# [Rendered images with source text]

========================================

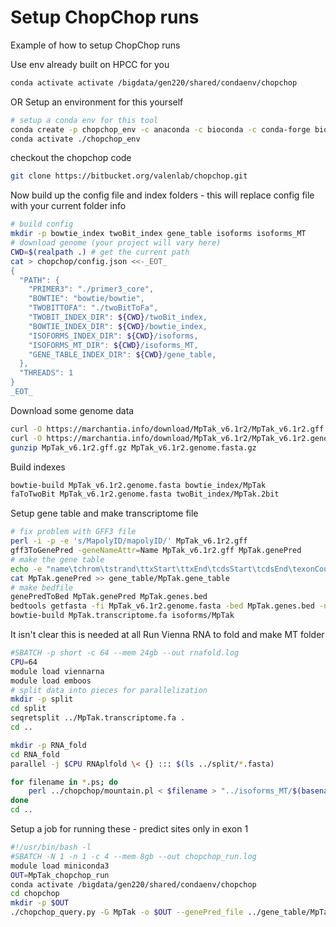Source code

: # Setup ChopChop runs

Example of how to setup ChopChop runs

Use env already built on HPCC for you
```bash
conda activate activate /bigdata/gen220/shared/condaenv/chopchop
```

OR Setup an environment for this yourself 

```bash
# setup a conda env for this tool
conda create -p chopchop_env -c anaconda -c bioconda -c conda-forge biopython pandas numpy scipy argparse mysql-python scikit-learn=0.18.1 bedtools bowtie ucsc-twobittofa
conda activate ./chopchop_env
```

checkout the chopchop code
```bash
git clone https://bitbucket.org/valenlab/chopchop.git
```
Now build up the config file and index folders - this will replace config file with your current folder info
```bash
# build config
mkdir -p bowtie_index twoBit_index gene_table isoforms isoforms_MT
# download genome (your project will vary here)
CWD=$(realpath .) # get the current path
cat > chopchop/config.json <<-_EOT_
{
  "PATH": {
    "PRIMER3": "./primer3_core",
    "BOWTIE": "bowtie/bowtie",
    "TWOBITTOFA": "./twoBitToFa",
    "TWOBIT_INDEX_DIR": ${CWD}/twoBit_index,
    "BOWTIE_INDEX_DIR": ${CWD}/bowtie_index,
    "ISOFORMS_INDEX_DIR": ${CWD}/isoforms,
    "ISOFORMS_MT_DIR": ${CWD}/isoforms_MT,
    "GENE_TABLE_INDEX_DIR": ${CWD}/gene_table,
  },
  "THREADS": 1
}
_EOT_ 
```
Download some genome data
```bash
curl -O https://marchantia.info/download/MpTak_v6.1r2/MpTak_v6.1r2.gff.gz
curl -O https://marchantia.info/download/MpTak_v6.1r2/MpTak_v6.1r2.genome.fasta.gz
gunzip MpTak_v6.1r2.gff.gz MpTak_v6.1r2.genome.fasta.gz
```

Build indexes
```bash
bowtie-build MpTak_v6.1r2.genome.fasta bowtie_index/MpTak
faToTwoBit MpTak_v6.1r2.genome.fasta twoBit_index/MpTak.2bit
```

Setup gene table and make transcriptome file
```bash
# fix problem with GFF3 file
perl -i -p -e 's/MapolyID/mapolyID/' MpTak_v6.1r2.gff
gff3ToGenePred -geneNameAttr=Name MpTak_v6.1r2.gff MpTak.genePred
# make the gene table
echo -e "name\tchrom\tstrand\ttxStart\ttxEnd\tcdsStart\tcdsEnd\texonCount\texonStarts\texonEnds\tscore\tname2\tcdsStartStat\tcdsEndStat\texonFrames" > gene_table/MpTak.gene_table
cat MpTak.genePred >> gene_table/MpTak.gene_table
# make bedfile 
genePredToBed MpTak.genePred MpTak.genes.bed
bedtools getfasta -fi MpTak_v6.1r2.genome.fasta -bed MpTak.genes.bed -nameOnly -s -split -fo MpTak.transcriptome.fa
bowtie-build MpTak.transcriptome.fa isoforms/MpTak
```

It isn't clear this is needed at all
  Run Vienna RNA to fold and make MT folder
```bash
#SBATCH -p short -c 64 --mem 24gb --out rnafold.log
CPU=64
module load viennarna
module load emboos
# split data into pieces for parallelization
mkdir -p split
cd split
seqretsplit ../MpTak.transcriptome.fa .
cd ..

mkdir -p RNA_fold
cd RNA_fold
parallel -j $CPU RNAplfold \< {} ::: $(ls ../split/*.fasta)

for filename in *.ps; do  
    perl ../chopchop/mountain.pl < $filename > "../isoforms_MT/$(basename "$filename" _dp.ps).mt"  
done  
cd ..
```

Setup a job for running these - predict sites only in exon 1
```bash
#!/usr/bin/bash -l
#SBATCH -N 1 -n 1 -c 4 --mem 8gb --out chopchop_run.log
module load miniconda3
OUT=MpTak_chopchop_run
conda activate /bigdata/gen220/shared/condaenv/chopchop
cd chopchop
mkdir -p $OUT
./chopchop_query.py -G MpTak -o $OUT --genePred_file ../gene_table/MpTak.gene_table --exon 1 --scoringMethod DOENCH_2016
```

========================================

# [To do]
Look over the data above and show each line that contains "SBATCH".

# [Result]
#SBATCH -p short -c 64 --mem 24gb --out rnafold.log
#SBATCH -N 1 -n 1 -c 4 --mem 8gb --out chopchop_run.log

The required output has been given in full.